Go over the entries and report the lines where the word "files" occurs.

============================================================

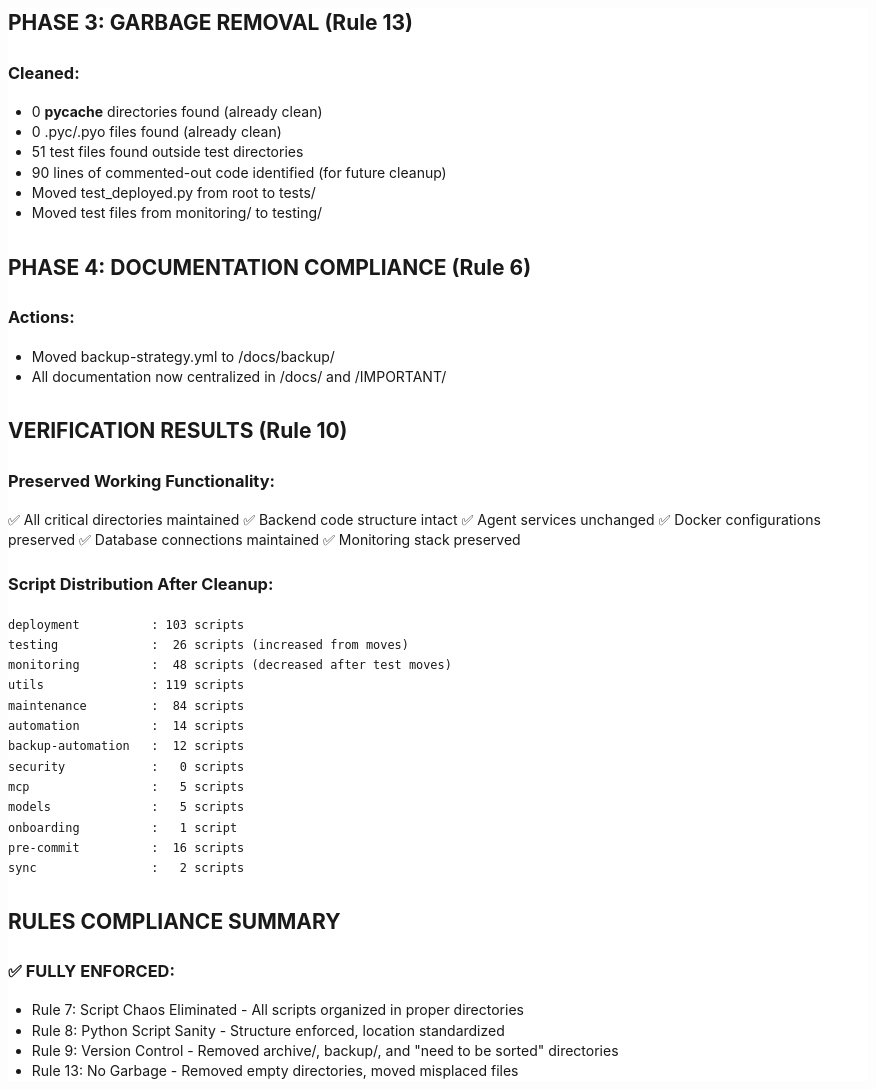 ## PHASE 3: GARBAGE REMOVAL (Rule 13)
### Cleaned:
- 0 __pycache__ directories found (already clean)
- 0 .pyc/.pyo files found (already clean)
- 51 test files found outside test directories
- 90 lines of commented-out code identified (for future cleanup)
- Moved test_deployed.py from root to tests/
- Moved test files from monitoring/ to testing/

## PHASE 4: DOCUMENTATION COMPLIANCE (Rule 6)
### Actions:
- Moved backup-strategy.yml to /docs/backup/
- All documentation now centralized in /docs/ and /IMPORTANT/

## VERIFICATION RESULTS (Rule 10)
### Preserved Working Functionality:
✅ All critical directories maintained
✅ Backend code structure intact
✅ Agent services unchanged
✅ Docker configurations preserved
✅ Database connections maintained
✅ Monitoring stack preserved

### Script Distribution After Cleanup:
```
deployment          : 103 scripts
testing             :  26 scripts (increased from moves)
monitoring          :  48 scripts (decreased after test moves)
utils               : 119 scripts
maintenance         :  84 scripts
automation          :  14 scripts
backup-automation   :  12 scripts
security            :   0 scripts
mcp                 :   5 scripts
models              :   5 scripts
onboarding          :   1 script
pre-commit          :  16 scripts
sync                :   2 scripts
```

## RULES COMPLIANCE SUMMARY

### ✅ FULLY ENFORCED:
- Rule 7: Script Chaos Eliminated - All scripts organized in proper directories
- Rule 8: Python Script Sanity - Structure enforced, location standardized
- Rule 9: Version Control - Removed archive/, backup/, and "need to be sorted" directories
- Rule 13: No Garbage - Removed empty directories, moved misplaced files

============================================================

TASK SOLUTION:
- 0 .pyc/.pyo files found (already clean)
- 51 test files found outside test directories
- Moved test files from monitoring/ to testing/
- Rule 13: No Garbage - Removed empty directories, moved misplaced files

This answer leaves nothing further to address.